[Life of St. Francis of Assisi by Paul Sabatier]@TWC D-Link bookLife of St. Francis of Assisi CHAPTER IV 1/27
CHAPTER IV. STRUGGLES AND TRIUMPH Spring of 1206-February 24, 1209 The biographies of St.Francis have preserved to us an incident which shows how great was the religious ferment even in the little city of Assisi.
A stranger was seen to go up and down the streets saying to every one he met, "Peace and welfare!" (_Pax et bonum._)[1] He thus expressed in his own way the disquietude of those hearts which could neither resign themselves to perpetual warfare nor to the disappearance of faith and love; artless echo, vibrating in response to the hopes and fears that were shaking all Europe! _"Vox clamantis in deserto!"_ it will be said.
No, for every heart-cry leaves its trace even when it seems to be uttered in empty air, and that of the Unknown of Assisi may have contributed in some measure to Francis's definitive call. Since his abrupt return from Spoleto, life in his father's house had become daily more difficult.

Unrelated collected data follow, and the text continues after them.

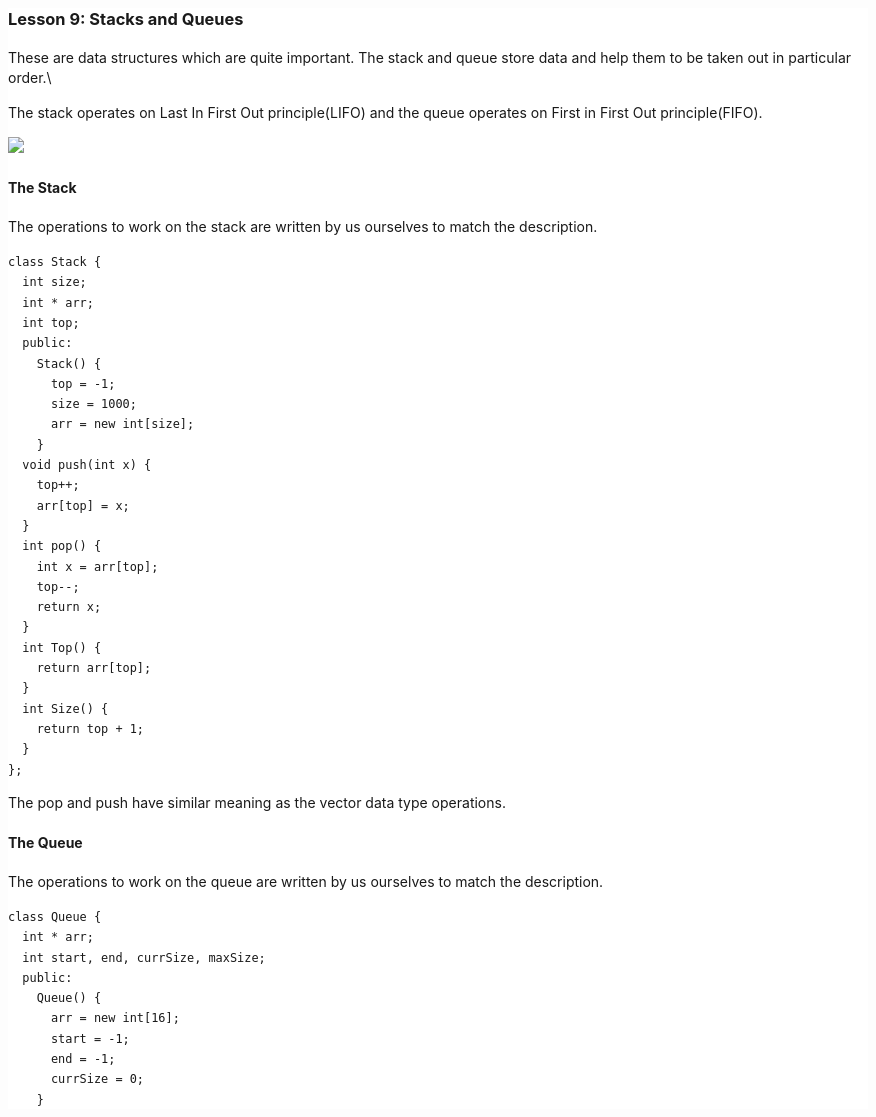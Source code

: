 ### Lesson 9: Stacks and Queues
These are data structures which are quite important. The stack and queue store data and help them to be taken out in particular order.\

The stack operates on Last In First Out principle(LIFO) and the queue operates on First in First Out principle(FIFO).

<img src="https://miro.medium.com/v2/resize:fit:680/1*gElPyOaYbFQPIDm5ucI8MQ.png">

#### The Stack
The operations to work on the stack are written by us ourselves to match the description.

    class Stack {
      int size;
      int * arr;
      int top;
      public:
        Stack() {
          top = -1;
          size = 1000;
          arr = new int[size];
        }
      void push(int x) {
        top++;
        arr[top] = x;
      }
      int pop() {
        int x = arr[top];
        top--;
        return x;
      }
      int Top() {
        return arr[top];
      }
      int Size() {
        return top + 1;
      }
    };

The pop and push have similar meaning as the vector data type operations.

#### The Queue
The operations to work on the queue are written by us ourselves to match the description.

    class Queue {
      int * arr;
      int start, end, currSize, maxSize;
      public:
        Queue() {
          arr = new int[16];
          start = -1;
          end = -1;
          currSize = 0;
        }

Bernardone's self-love had received from his son's discomfiture such a wound as with commonplace men is never healed.
He might provide, without counting it, money to be swallowed up in dissipation, that so his son might stand on an equal footing with the young nobles; he could never resign himself to see him giving with lavish hands to every beggar in the streets. Francis, continually plunged in reverie and spending his days in lonely wanderings in the fields, was no longer of the least use to his father. Months passed, and the distance between the two men grew ever wider; and the gentle and loving Pica could do nothing to prevent a rupture which from this time appeared to be inevitable.